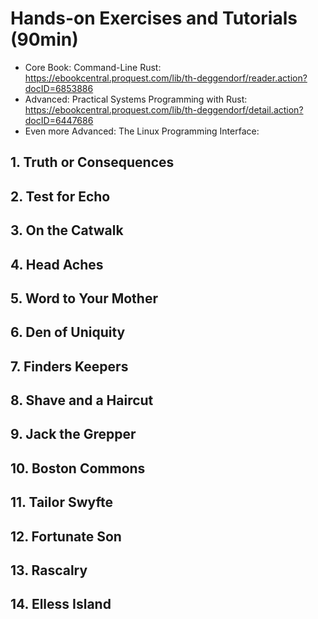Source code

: # Hands-on Exercises and Tutorials (90min)

- Core Book: Command-Line Rust: https://ebookcentral.proquest.com/lib/th-deggendorf/reader.action?docID=6853886
- Advanced: Practical Systems Programming with Rust: https://ebookcentral.proquest.com/lib/th-deggendorf/detail.action?docID=6447686
- Even more Advanced: The Linux Programming Interface:

## 1. Truth or Consequences
## 2. Test for Echo
## 3. On the Catwalk
## 4. Head Aches
## 5. Word to Your Mother
## 6. Den of Uniquity
## 7. Finders Keepers
## 8. Shave and a Haircut
## 9. Jack the Grepper
## 10. Boston Commons
## 11. Tailor Swyfte
## 12. Fortunate Son
## 13. Rascalry
## 14. Elless Island
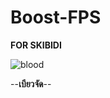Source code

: # Boost-FPS
**FOR SKIBIDI**

![blood](https://github.com/user-attachments/assets/e69e556f-1c30-402f-ac16-513ae30b739a)

--**เบียวจัด**--

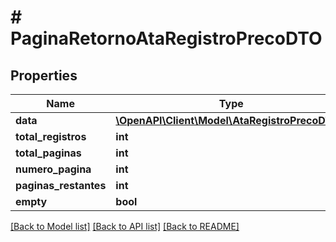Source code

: # # PaginaRetornoAtaRegistroPrecoDTO

## Properties

Name | Type | Description | Notes
------------ | ------------- | ------------- | -------------
**data** | [**\OpenAPI\Client\Model\AtaRegistroPrecoDTO[]**](AtaRegistroPrecoDTO.md) |  | [optional]
**total_registros** | **int** |  | [optional]
**total_paginas** | **int** |  | [optional]
**numero_pagina** | **int** |  | [optional]
**paginas_restantes** | **int** |  | [optional]
**empty** | **bool** |  | [optional]

[[Back to Model list]](../../README.md#models) [[Back to API list]](../../README.md#endpoints) [[Back to README]](../../README.md)

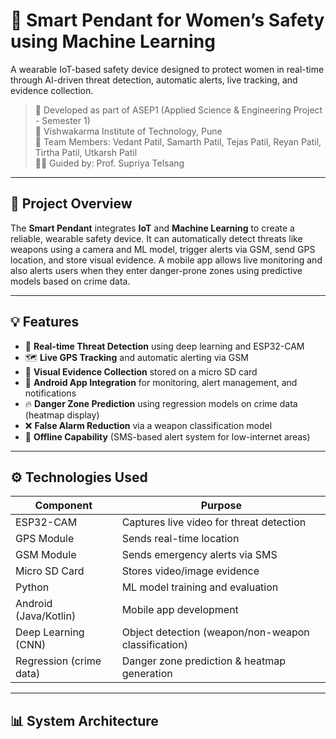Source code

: # 🔐 Smart Pendant for Women’s Safety using Machine Learning

A wearable IoT-based safety device designed to protect women in real-time through AI-driven threat detection, automatic alerts, live tracking, and evidence collection.

> 📍 Developed as part of ASEP1 (Applied Science & Engineering Project - Semester 1)  
> 🏫 Vishwakarma Institute of Technology, Pune  
> 👥 Team Members: Vedant Patil, Samarth Patil, Tejas Patil, Reyan Patil, Tirtha Patil, Utkarsh Patil  
> 👩‍🏫 Guided by: Prof. Supriya Telsang

---

## 🧠 Project Overview

The **Smart Pendant** integrates **IoT** and **Machine Learning** to create a reliable, wearable safety device. It can automatically detect threats like weapons using a camera and ML model, trigger alerts via GSM, send GPS location, and store visual evidence. A mobile app allows live monitoring and also alerts users when they enter danger-prone zones using predictive models based on crime data.

---

## 💡 Features

- 🚨 **Real-time Threat Detection** using deep learning and ESP32-CAM
- 🗺️ **Live GPS Tracking** and automatic alerting via GSM
- 🎥 **Visual Evidence Collection** stored on a micro SD card
- 📱 **Android App Integration** for monitoring, alert management, and notifications
- 🔥 **Danger Zone Prediction** using regression models on crime data (heatmap display)
- ❌ **False Alarm Reduction** via a weapon classification model
- 🔐 **Offline Capability** (SMS-based alert system for low-internet areas)

---

## ⚙️ Technologies Used

| Component | Purpose |
|----------|---------|
| ESP32-CAM | Captures live video for threat detection |
| GPS Module | Sends real-time location |
| GSM Module | Sends emergency alerts via SMS |
| Micro SD Card | Stores video/image evidence |
| Python | ML model training and evaluation |
| Android (Java/Kotlin) | Mobile app development |
| Deep Learning (CNN) | Object detection (weapon/non-weapon classification) |
| Regression (crime data) | Danger zone prediction & heatmap generation |

---

## 📊 System Architecture

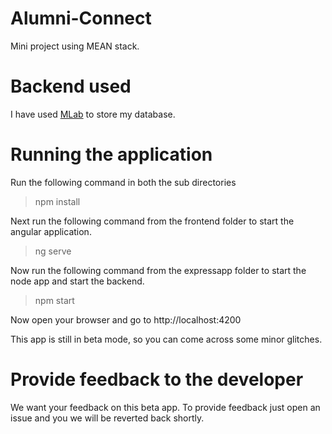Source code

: # Alumni-Connect
Mini project using MEAN stack.

# Backend used
I have used [MLab](https://mlab.com/) to store my database.

# Running the application
Run the following command in both the sub directories 

> npm install

Next run the following command from the frontend folder to start the angular application.

> ng serve

Now run the following command from the expressapp folder to start the node app and start the backend.

> npm start

Now open your browser and go to http://localhost:4200 

This app is still in beta mode, so you can come across some minor glitches. 

# Provide feedback to the developer
We want your feedback on this beta app. To provide feedback just open an issue and you we will be reverted back shortly.

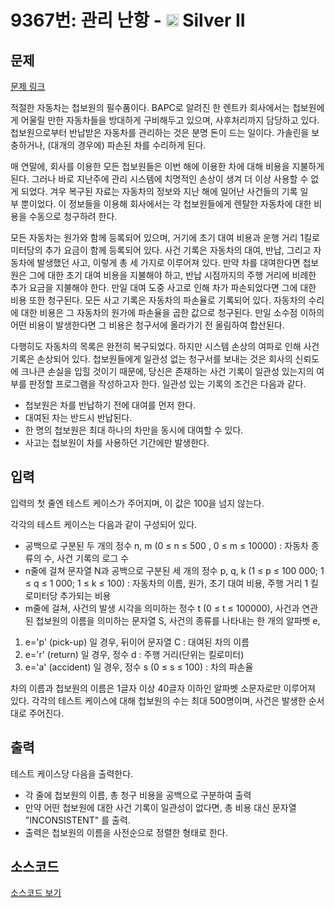 # 9367번: 관리 난항 - <img src="https://static.solved.ac/tier_small/9.svg" style="height:20px" /> Silver II

<!-- performance -->

<!-- 문제 제출 후 깃허브에 푸시를 했을 때 제출한 코드의 성능이 입력될 공간입니다.-->

<!-- end -->

## 문제

[문제 링크](https://boj.kr/9367)


<p>적절한 자동차는 첩보원의 필수품이다. BAPC로 알려진 한 렌트카 회사에서는 첩보원에게 어울릴 만한 자동차들을 방대하게 구비해두고 있으며, 사후처리까지 담당하고 있다. 첩보원으로부터 반납받은&nbsp;자동차를 관리하는 것은 분명 돈이 드는 일이다. 가솔린을 보충하거나, (대개의 경우에) 파손된 차를 수리하게 된다.</p>

<p>매 연말에, 회사를 이용한 모든 첩보원들은 이번 해에 이용한 차에 대해 비용을 지불하게 된다. 그러나 바로&nbsp;지난주에 관리 시스템에 치명적인 손상이 생겨 더 이상 사용할 수 없게 되었다. 겨우&nbsp;복구된 자료는 자동차의 정보와 지난 해에 일어난 사건들의 기록 일부&nbsp;뿐이었다. 이 정보들을 이용해 회사에서는 각 첩보원들에게 렌탈한 자동차에 대한 비용을 수동으로&nbsp;청구하려 한다.</p>

<p>모든 자동차는 원가와 함께 등록되어 있으며, 거기에&nbsp;초기 대여 비용과 운행 거리 1킬로미터당의 추가 요금이 함께 등록되어 있다. 사건 기록은 자동차의 대여, 반납, 그리고 자동차에 발생했던 사고, 이렇게&nbsp;총&nbsp;세 가지로 이루어져 있다. 만약 차를 대여한다면 첩보원은 그에 대한 초기&nbsp;대여 비용을 지불해야 하고, 반납 시점까지의&nbsp;주행 거리에 비례한 추가 요금을 지불해야 한다. 만일 대여 도중&nbsp;사고로 인해 차가 파손되었다면 그에 대한 비용 또한 청구된다. 모든 사고 기록은 자동차의 파손율로 기록되어 있다. 자동차의 수리에 대한 비용은 그 자동차의 원가에 파손율을 곱한 값으로 청구된다. 만일 소수점 이하의 어떤&nbsp;비용이 발생한다면 그 비용은 청구서에 올라가기 전&nbsp;올림하여 합산된다.</p>

<p>다행히도&nbsp;자동차의 목록은 완전히 복구되었다. 하지만 시스템 손상의 여파로 인해 사건 기록은 손상되어 있다. 첩보원들에게 일관성 없는 청구서를 보내는 것은 회사의 신뢰도에 크나큰 손실을 입힐 것이기 때문에, 당신은 존재하는 사건 기록이 일관성 있는지의 여부를&nbsp;판정할 프로그램을 작성하고자 한다. 일관성 있는 기록의 조건은 다음과 같다.&nbsp;</p>

<ul>
<li>첩보원은 차를 반납하기 전에 대여를 먼저 한다.</li>
<li>대여된 차는 반드시&nbsp;반납된다.</li>
<li>한 명의 첩보원은 최대 하나의 차만을 동시에 대여할 수 있다.</li>
<li>사고는 첩보원이 차를 사용하던 기간에만 발생한다.</li>
</ul>



## 입력


<p>입력의 첫 줄엔 테스트 케이스가 주어지며, 이 값은 100을 넘지 않는다.</p>

<p>각각의 테스트 케이스는 다음과 같이 구성되어 있다.</p>

<ul>
<li>공백으로 구분된 두 개의 정수 n, m (0 ≤ n ≤ 500 , 0 ≤ m ≤ 10000) : 자동차 종류의 수, 사건 기록의 로그 수</li>
<li>n줄에 걸쳐 문자열 N과 공백으로 구분된 세 개의 정수 p, q, k (1 ≤ p ≤ 100 000; 1 ≤ q ≤ 1 000; 1 ≤ k ≤ 100) : 자동차의 이름, 원가,&nbsp;초기 대여 비용, 주행 거리 1 킬로미터당 추가되는 비용</li>
<li>m줄에 걸쳐, 사건의 발생 시각을 의미하는&nbsp;정수 t (0 ≤ t ≤ 100000), 사건과 연관된 첩보원의 이름을 의미하는&nbsp;문자열 S, 사건의 종류를 나타내는&nbsp;한 개의 알파벳 e,&nbsp;</li>
</ul>

<ol>
<li>e='p' (pick-up)&nbsp;일 경우, 뒤이어 문자열 C : 대여된 차의 이름</li>
<li>e='r' (return) 일 경우, 정수 d : 주행 거리(단위는 킬로미터)</li>
<li>e='a' (accident) 일 경우, 정수 s (0 ≤ s ≤ 100) : 차의 파손율</li>
</ol>

<p>차의 이름과 첩보원의 이름은 1글자 이상 40글자 이하인 알파벳 소문자로만 이루어져 있다. 각각의 테스트 케이스에 대해 첩보원의 수는 최대 500명이며, 사건은 발생한 순서대로 주어진다.</p>



## 출력


<p>테스트 케이스당 다음을 출력한다.</p>

<ul>
<li>각 줄에 첩보원의 이름, 총 청구 비용을 공백으로 구분하여 출력</li>
<li>만약 어떤 첩보원에 대한 사건 기록이 일관성이 없다면, 총 비용 대신 문자열 "INCONSISTENT" 를 출력.</li>
<li>출력은 첩보원의 이름을 사전순으로 정렬한 형태로 한다.</li>
</ul>



## 소스코드

[소스코드 보기](관리%20난항.cpp)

***

[PROBLEM TO SOLVE]: Go through the listing above and locate each line that holds the word "Android". Copy those lines.

[ANSWER BOX]:
- 📱 **Android App Integration** for monitoring, alert management, and notifications
| Android (Java/Kotlin) | Mobile app development |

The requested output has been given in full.